Yuma Crossing National Heritage Area


At the Yuma Quartermaster Depot State Historic Park
At the Yuma Quartermaster Depot State Historic Park
Entry gate at Yuma Territorial Prison State Historic Park

Yuma Crossing National Heritage Area is not a park per se but more an umbrella organization set up to assist in the conservation, restoration and management of natural, cultural and historic resources in the Yuma Crossing area. The particular target zone of the Yuma Crossing National Heritage Area is the lower Colorado River corridor and the historic Yuma downtown. Within the boundaries of the Yuma Crossing National Heritage Area are two Arizona State Parks: Yuma Territorial Prison State Historic Park and the Yuma Quartermaster Depot State Historic Park.

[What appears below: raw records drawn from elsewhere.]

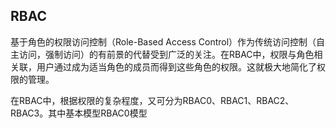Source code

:## RBAC
基于角色的权限访问控制（Role-Based Access Control）作为传统访问控制（自主访问，强制访问）的有前景的代替受到广泛的关注。在RBAC中，权限与角色相关联，用户通过成为适当角色的成员而得到这些角色的权限。这就极大地简化了权限的管理。

在RBAC中，根据权限的复杂程度，又可分为RBAC0、RBAC1、RBAC2、RBAC3。其中基本模型RBAC0模型
<!--stackedit_data:
eyJoaXN0b3J5IjpbLTE0ODk5ODM3MjMsMTIyNDk5MDM0Nl19
-->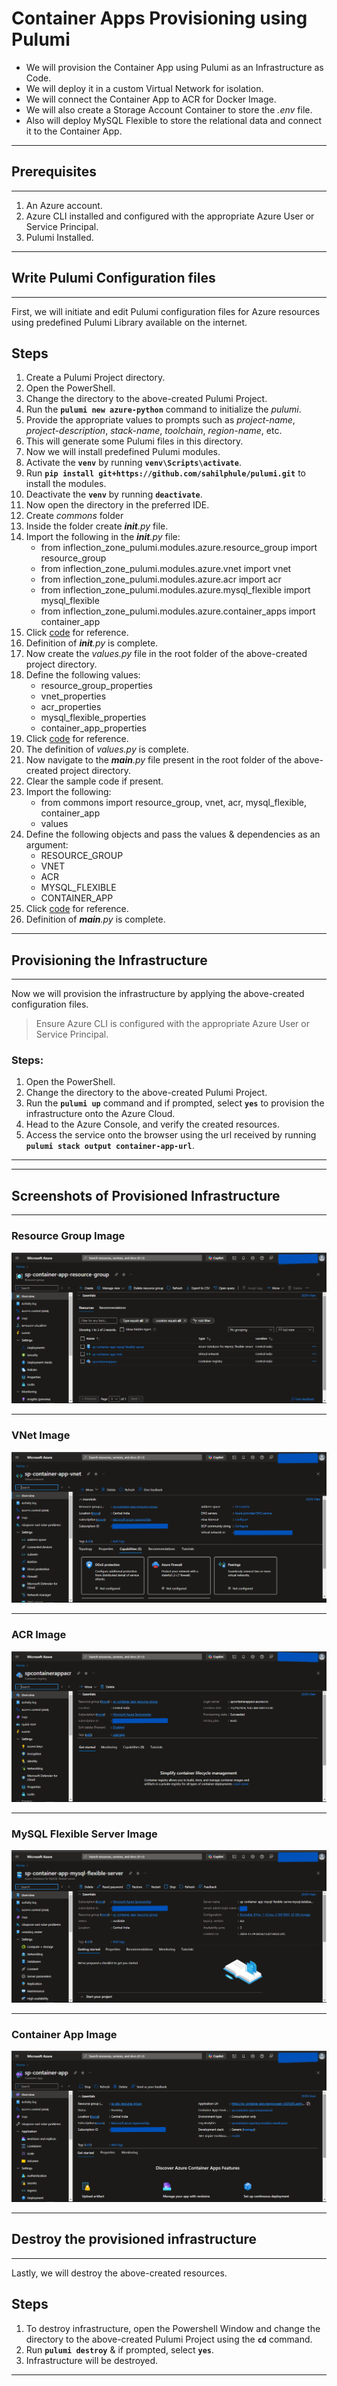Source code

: # Container Apps Provisioning using Pulumi
- We will provision the Container App using Pulumi as an Infrastructure as Code.
- We will deploy it in a custom Virtual Network for isolation.
- We will connect the Container App to ACR for Docker Image.
- We will also create a Storage Account Container to store the *.env* file.
- Also will deploy MySQL Flexible to store the relational data and connect it to the Container App.

---
## Prerequisites
---

1. An Azure account.
2. Azure CLI installed and configured with the appropriate Azure User or Service Principal.
3. Pulumi Installed.

---
## Write Pulumi Configuration files
---

First, we will initiate and edit Pulumi configuration files for Azure resources using predefined Pulumi Library available on the internet.

## Steps
1. Create a Pulumi Project directory.
2. Open the PowerShell.
3. Change the directory to the above-created Pulumi Project.
4. Run the **`pulumi new azure-python`** command to initialize the *pulumi*.
5. Provide the appropriate values to prompts such as *project-name*, *project-description*, *stack-name*, *toolchain*, *region-name*, etc.
6. This will generate some Pulumi files in this directory.
7. Now we will install predefined Pulumi modules.
8. Activate the **`venv`** by running **`venv\Scripts\activate`**.
9. Run **`pip install git+https://github.com/sahilphule/pulumi.git`** to install the modules.
10. Deactivate the **`venv`** by running **`deactivate`**.
11. Now open the directory in the preferred IDE.
12. Create *commons* folder
13. Inside the folder create *__init__.py* file.
14. Import the following in the *__init__.py* file:
    - from inflection_zone_pulumi.modules.azure.resource_group import resource_group
    - from inflection_zone_pulumi.modules.azure.vnet import vnet
    - from inflection_zone_pulumi.modules.azure.acr import acr
    - from inflection_zone_pulumi.modules.azure.mysql_flexible import mysql_flexible
    - from inflection_zone_pulumi.modules.azure.container_apps import container_app
15. Click [code](https://github.com/inflection-zone/iac-recipes/blob/inflection-sahil/pulumi/azure/container-apps/commons/__init__.py) for reference.
16. Definition of *__init__.py* is complete.
17. Now create the *values.py* file in the root folder of the above-created project directory.
18. Define the following values:
    - resource_group_properties
    - vnet_properties
    - acr_properties
    - mysql_flexible_properties
    - container_app_properties
19. Click [code](https://github.com/inflection-zone/iac-recipes/blob/inflection-sahil/pulumi/azure/container-apps/sample.values.py) for reference.
20. The definition of *values.py* is complete.
21. Now navigate to the *__main__.py* file present in the root folder of the above-created project directory.
22. Clear the sample code if present.
23. Import the following:
    - from commons import resource_group, vnet, acr, mysql_flexible, container_app
    - values
24. Define the following objects and pass the values & dependencies as an argument:
    - RESOURCE_GROUP
    - VNET
    - ACR
    - MYSQL_FLEXIBLE
    - CONTAINER_APP
25. Click [code](https://github.com/inflection-zone/iac-recipes/blob/inflection-sahil/pulumi/azure/container-apps/__main__.py) for reference.
26. Definition of *__main__.py* is complete.

---
## Provisioning the Infrastructure
---

Now we will provision the infrastructure by applying the above-created configuration files.
> Ensure Azure CLI is configured with the appropriate Azure User or Service Principal.

### Steps:
1. Open the PowerShell.
2. Change the directory to the above-created Pulumi Project.
3. Run the **`pulumi up`** command and if prompted, select **`yes`** to provision the infrastructure onto the Azure Cloud.
4. Head to the Azure Console, and verify the created resources.
5. Access the service onto the browser using the url received by running **`pulumi stack output container-app-url`**.

---
<div style="page-break-after: always;"></div>

---
## Screenshots of Provisioned Infrastructure
---

### Resource Group Image
![resource group image](./container-apps-images/resource-group.png)

---

### VNet Image
![vnet image](./container-apps-images/vnet.png)

---
<div style="page-break-after: always;"></div>

### ACR Image
![acr image](./container-apps-images/acr.png)

---

### MySQL Flexible Server Image
![mysql flexible server image](./container-apps-images/mysql-flexible-server.png)

---
<div style="page-break-after: always;"></div>

### Container App Image
![container app image](./container-apps-images/container-app.png)

---
## Destroy the provisioned infrastructure
---

Lastly, we will destroy the above-created resources.

## Steps
1. To destroy infrastructure, open the Powershell Window and change the directory to the above-created Pulumi Project using the **`cd`** command.
2. Run **`pulumi destroy`** & if prompted, select **`yes`**.
3. Infrastructure will be destroyed.

---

As the first good ford of the Colorado River south of all the geological barriers, Yuma Crossing figures prominently in the history and development of the Southwest. When the first Spaniards reached Yuma in 1540, they found Native Americans who'd been living near the crossing for hundreds of years already. For whatever reason, the Spanish named their tribe the Yumas but today they are known as the Quechan and "Yuma" only applies to the town, the area and the county.

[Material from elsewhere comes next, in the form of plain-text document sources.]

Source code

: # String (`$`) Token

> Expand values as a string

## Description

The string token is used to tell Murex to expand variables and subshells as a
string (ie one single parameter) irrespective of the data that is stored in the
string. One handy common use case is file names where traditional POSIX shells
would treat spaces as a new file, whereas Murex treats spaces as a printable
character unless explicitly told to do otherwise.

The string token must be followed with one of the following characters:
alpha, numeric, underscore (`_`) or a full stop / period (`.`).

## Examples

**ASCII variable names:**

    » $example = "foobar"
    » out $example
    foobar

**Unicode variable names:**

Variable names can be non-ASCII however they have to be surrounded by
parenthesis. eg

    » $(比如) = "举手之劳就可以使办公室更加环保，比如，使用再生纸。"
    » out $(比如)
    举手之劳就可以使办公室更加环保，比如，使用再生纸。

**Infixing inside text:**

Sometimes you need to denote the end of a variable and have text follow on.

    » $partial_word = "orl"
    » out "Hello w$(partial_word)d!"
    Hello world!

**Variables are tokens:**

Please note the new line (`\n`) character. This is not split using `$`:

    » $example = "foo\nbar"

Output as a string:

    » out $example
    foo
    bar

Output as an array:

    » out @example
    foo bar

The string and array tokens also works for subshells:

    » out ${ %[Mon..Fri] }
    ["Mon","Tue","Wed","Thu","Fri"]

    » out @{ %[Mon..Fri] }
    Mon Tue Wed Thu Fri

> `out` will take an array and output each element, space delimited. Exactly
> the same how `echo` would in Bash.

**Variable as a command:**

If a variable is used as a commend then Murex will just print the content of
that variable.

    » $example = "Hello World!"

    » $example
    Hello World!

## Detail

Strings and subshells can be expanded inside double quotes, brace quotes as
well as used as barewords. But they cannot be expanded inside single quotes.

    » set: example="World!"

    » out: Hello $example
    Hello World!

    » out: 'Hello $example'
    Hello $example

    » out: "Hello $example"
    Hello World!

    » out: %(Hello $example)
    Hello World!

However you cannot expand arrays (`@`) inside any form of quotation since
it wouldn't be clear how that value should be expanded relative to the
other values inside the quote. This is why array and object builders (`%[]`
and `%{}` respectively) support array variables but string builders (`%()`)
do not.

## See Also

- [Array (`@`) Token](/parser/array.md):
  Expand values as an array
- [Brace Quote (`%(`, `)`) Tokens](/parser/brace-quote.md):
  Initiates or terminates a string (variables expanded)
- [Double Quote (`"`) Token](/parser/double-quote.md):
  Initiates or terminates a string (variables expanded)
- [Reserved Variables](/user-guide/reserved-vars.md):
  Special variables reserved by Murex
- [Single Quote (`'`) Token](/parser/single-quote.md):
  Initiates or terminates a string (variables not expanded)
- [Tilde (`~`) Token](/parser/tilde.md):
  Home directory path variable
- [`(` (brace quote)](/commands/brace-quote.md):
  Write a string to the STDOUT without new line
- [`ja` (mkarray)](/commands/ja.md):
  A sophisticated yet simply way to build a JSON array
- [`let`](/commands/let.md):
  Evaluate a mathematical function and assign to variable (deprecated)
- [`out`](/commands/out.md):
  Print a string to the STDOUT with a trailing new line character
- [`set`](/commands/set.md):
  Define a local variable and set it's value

The first Americans to arrive in the area were trappers searching out beaver pelts along the Gila and Colorado Rivers in 1826. After that, the next major group recorded to have passed through the area were the Mormon Battalion in 1847, on their way to the San Diego and Los Angeles areas to chase out any Mexican military and occupy southern California. With the end of the Mexican-American War in 1848 and the discovery of gold in California in 1849, the importance of Yuma Crossing grew exponentially.

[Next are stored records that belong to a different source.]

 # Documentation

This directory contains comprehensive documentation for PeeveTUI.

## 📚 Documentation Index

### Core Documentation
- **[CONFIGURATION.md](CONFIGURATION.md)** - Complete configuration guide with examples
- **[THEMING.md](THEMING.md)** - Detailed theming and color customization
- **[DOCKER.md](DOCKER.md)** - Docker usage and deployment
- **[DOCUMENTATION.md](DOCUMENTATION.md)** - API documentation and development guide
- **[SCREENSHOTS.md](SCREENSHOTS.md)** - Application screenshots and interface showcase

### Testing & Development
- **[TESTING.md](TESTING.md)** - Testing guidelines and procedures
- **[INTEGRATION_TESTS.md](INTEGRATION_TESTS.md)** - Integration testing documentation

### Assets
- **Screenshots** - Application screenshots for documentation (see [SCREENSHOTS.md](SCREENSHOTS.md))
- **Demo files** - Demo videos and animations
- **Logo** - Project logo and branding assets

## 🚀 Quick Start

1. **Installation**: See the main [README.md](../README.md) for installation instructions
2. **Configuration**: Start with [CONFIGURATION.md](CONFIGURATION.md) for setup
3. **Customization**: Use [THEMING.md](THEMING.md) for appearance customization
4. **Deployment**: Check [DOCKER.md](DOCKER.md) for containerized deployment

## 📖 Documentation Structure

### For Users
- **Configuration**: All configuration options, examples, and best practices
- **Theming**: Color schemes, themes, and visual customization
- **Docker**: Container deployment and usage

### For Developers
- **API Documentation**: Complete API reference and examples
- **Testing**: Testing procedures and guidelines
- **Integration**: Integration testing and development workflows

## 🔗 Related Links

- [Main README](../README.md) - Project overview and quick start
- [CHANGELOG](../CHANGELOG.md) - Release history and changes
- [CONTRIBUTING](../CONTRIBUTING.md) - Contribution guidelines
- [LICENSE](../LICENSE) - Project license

In those early days, the Colorado River saw a lot of steamboat action as steamboats ferried people and materials up and down the river, going almost to the Grand Canyon upstream. Then the railroad arrived in 1877 and steamboat traffic died shortly thereafter. But for many years, Yuma was the primary supply stop in southwestern Arizona and southeastern California.

Yuma built up during those early years but had periodic problems with the Colorado River flooding and rushing through downtown. There was a particular flood in 1916 that almost wiped out downtown and forced the rebuilding of much of town. The federal Bureau of Reclamation was formed precisely to deal with problems like this and the first dams were planned and built along the lower Colorado to control the floodwaters. A lot of downtown Yuma that we see today was built in the 1916-1929 period and is presently going through an urban renewal program that is rebuilding, renovating and retrofitting much of the historic architecture with an eye to preserving that historic ambiance.

Yuma Crossing National Heritage Area is always open but the main office operates Monday through Friday from 8 am to 5 pm. The only fees involved are those of individual attractions and the state parks in the area.